片付けが済んで、お母さんに部屋で遊んでいても良いって命令が出たから(今日は機嫌が良かったっぽい)、俺は部屋に戻ってチラシの裏に絵を描いていた。
鉛筆で絵を描いてはお母さんの言葉を思い出す。
もぐもぐ、お母さんの言葉を心の中で噛み締めて、俺なりにちゃんと理解しようと努力した。
「俺に弟か妹…。じゃあ、この部屋にもうひとり人が増えるってことだよなぁ」
あ、でも布団がないから俺と一緒に寝るのかなぁ。
俺は別に嫌じゃないぞ。
もう一人寂しく布団で寝なくてもいいし、まだ見ぬ下の子と一緒に寝られるし。

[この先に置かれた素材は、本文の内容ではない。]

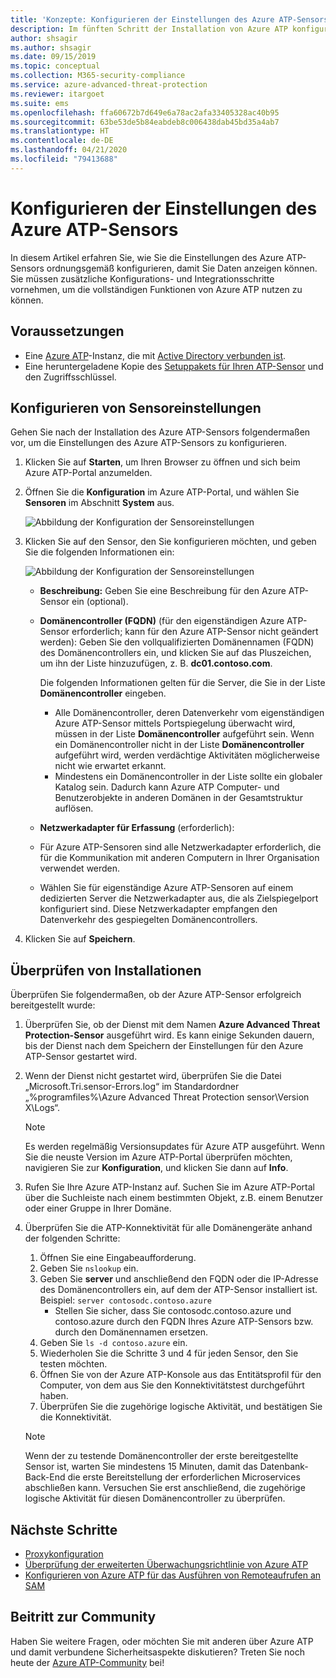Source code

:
 ```yaml
---
title: 'Konzepte: Konfigurieren der Einstellungen des Azure ATP-Sensors'
description: Im fünften Schritt der Installation von Azure ATP konfigurieren Sie Einstellungen für Ihren eigenständigen Azure ATP-Sensor.
author: shsagir
ms.author: shsagir
ms.date: 09/15/2019
ms.topic: conceptual
ms.collection: M365-security-compliance
ms.service: azure-advanced-threat-protection
ms.reviewer: itargoet
ms.suite: ems
ms.openlocfilehash: ffa60672b7d649e6a78ac2afa33405328ac40b95
ms.sourcegitcommit: 63be53de5b84eabdeb8c006438dab45bd35a4ab7
ms.translationtype: HT
ms.contentlocale: de-DE
ms.lasthandoff: 04/21/2020
ms.locfileid: "79413688"
---
```

# <a name="configure-azure-atp-sensor-settings"></a>Konfigurieren der Einstellungen des Azure ATP-Sensors

In diesem Artikel erfahren Sie, wie Sie die Einstellungen des Azure ATP-Sensors ordnungsgemäß konfigurieren, damit Sie Daten anzeigen können. Sie müssen zusätzliche Konfigurations- und Integrationsschritte vornehmen, um die vollständigen Funktionen von Azure ATP nutzen zu können.  

## <a name="prerequisites"></a>Voraussetzungen

- Eine [Azure ATP](install-atp-step1.md)-Instanz, die mit [Active Directory verbunden ist](install-atp-step2.md).
- Eine heruntergeladene Kopie des [Setuppakets für Ihren ATP-Sensor](install-atp-step3.md) und den Zugriffsschlüssel.

## <a name="configure-sensor-settings"></a>Konfigurieren von Sensoreinstellungen

Gehen Sie nach der Installation des Azure ATP-Sensors folgendermaßen vor, um die Einstellungen des Azure ATP-Sensors zu konfigurieren.

1. Klicken Sie auf **Starten**, um Ihren Browser zu öffnen und sich beim Azure ATP-Portal anzumelden.

1.  Öffnen Sie die **Konfiguration** im Azure ATP-Portal, und wählen Sie **Sensoren** im Abschnitt **System** aus.
   
    ![Abbildung der Konfiguration der Sensoreinstellungen](media/atp-sensor-config.png)


1. Klicken Sie auf den Sensor, den Sie konfigurieren möchten, und geben Sie die folgenden Informationen ein:

   ![Abbildung der Konfiguration der Sensoreinstellungen](media/atp-sensor-config-2.png)

   - **Beschreibung:** Geben Sie eine Beschreibung für den Azure ATP-Sensor ein (optional).
   - **Domänencontroller (FQDN)** (für den eigenständigen Azure ATP-Sensor erforderlich; kann für den Azure ATP-Sensor nicht geändert werden): Geben Sie den vollqualifizierten Domänennamen (FQDN) des Domänencontrollers ein, und klicken Sie auf das Pluszeichen, um ihn der Liste hinzuzufügen, z. B. **dc01.contoso.com**.

     Die folgenden Informationen gelten für die Server, die Sie in der Liste **Domänencontroller** eingeben.
     - Alle Domänencontroller, deren Datenverkehr vom eigenständigen Azure ATP-Sensor mittels Portspiegelung überwacht wird, müssen in der Liste **Domänencontroller** aufgeführt sein. Wenn ein Domänencontroller nicht in der Liste **Domänencontroller** aufgeführt wird, werden verdächtige Aktivitäten möglicherweise nicht wie erwartet erkannt.
     - Mindestens ein Domänencontroller in der Liste sollte ein globaler Katalog sein. Dadurch kann Azure ATP Computer- und Benutzerobjekte in anderen Domänen in der Gesamtstruktur auflösen.

   - **Netzwerkadapter für Erfassung** (erforderlich):
   
    - Für Azure ATP-Sensoren sind alle Netzwerkadapter erforderlich, die für die Kommunikation mit anderen Computern in Ihrer Organisation verwendet werden.
    - Wählen Sie für eigenständige Azure ATP-Sensoren auf einem dedizierten Server die Netzwerkadapter aus, die als Zielspiegelport konfiguriert sind. Diese Netzwerkadapter empfangen den Datenverkehr des gespiegelten Domänencontrollers.

 
1. Klicken Sie auf **Speichern**.


## <a name="validate-installations"></a>Überprüfen von Installationen
Überprüfen Sie folgendermaßen, ob der Azure ATP-Sensor erfolgreich bereitgestellt wurde:

1. Überprüfen Sie, ob der Dienst mit dem Namen **Azure Advanced Threat Protection-Sensor** ausgeführt wird. Es kann einige Sekunden dauern, bis der Dienst nach dem Speichern der Einstellungen für den Azure ATP-Sensor gestartet wird.

1. Wenn der Dienst nicht gestartet wird, überprüfen Sie die Datei „Microsoft.Tri.sensor-Errors.log“ im Standardordner „%programfiles%\Azure Advanced Threat Protection sensor\Version X\Logs“.
 
   >[!NOTE]
   > Es werden regelmäßig Versionsupdates für Azure ATP ausgeführt. Wenn Sie die neuste Version im Azure ATP-Portal überprüfen möchten, navigieren Sie zur **Konfiguration**, und klicken Sie dann auf **Info**. 

1. Rufen Sie Ihre Azure ATP-Instanz auf. Suchen Sie im Azure ATP-Portal über die Suchleiste nach einem bestimmten Objekt, z.B. einem Benutzer oder einer Gruppe in Ihrer Domäne.

1. Überprüfen Sie die ATP-Konnektivität für alle Domänengeräte anhand der folgenden Schritte:
    1. Öffnen Sie eine Eingabeaufforderung.
    1. Geben Sie ```nslookup``` ein.
    1. Geben Sie **server** und anschließend den FQDN oder die IP-Adresse des Domänencontrollers ein, auf dem der ATP-Sensor installiert ist. Beispiel: ```server contosodc.contoso.azure```
        - Stellen Sie sicher, dass Sie contosodc.contoso.azure und contoso.azure durch den FQDN Ihres Azure ATP-Sensors bzw. durch den Domänennamen ersetzen.
    1. Geben Sie ```ls -d contoso.azure``` ein.
    1. Wiederholen Sie die Schritte 3 und 4 für jeden Sensor, den Sie testen möchten.  
    1. Öffnen Sie von der Azure ATP-Konsole aus das Entitätsprofil für den Computer, von dem aus Sie den Konnektivitätstest durchgeführt haben. 
    1. Überprüfen Sie die zugehörige logische Aktivität, und bestätigen Sie die Konnektivität. 

    > [!NOTE] 
    >Wenn der zu testende Domänencontroller der erste bereitgestellte Sensor ist, warten Sie mindestens 15 Minuten, damit das Datenbank-Back-End die erste Bereitstellung der erforderlichen Microservices abschließen kann. Versuchen Sie erst anschließend, die zugehörige logische Aktivität für diesen Domänencontroller zu überprüfen.

## <a name="next-steps"></a>Nächste Schritte

- [Proxykonfiguration](configure-proxy.md)
- [Überprüfung der erweiterten Überwachungsrichtlinie von Azure ATP](atp-advanced-audit-policy.md)
- [Konfigurieren von Azure ATP für das Ausführen von Remoteaufrufen an SAM](install-atp-step8-samr.md)


## <a name="join-the-community"></a>Beitritt zur Community

Haben Sie weitere Fragen, oder möchten Sie mit anderen über Azure ATP und damit verbundene Sicherheitsaspekte diskutieren? Treten Sie noch heute der [Azure ATP-Community](https://aka.ms/azureatpcommunity) bei!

いつも誰かと一緒だし。
大きなマルを二つ描いて、長い棒を引いて、顔を付けて、俺は人間を二人描いた。
ひとりは俺、ひとりはまだ見ぬ弟か妹。
俺はこいつと一緒に遊んで、飯食って、イジメられる時も傍に居てやって、
あれ…?
それって…、じゃあもう、俺は一人じゃなくなるってこと?
小さめの人間に目を落として、俺は鉛筆で大きめの人間と手を結ばせるために線を引いた。
「治樹兄ちゃんって呼ばれて」人間の顔は笑った顔にして、「俺もこいつの名前呼んで」俺も笑顔を作って、「一緒に遊んでやるんだ」パタパタっとチラシの裏に涙を落とす。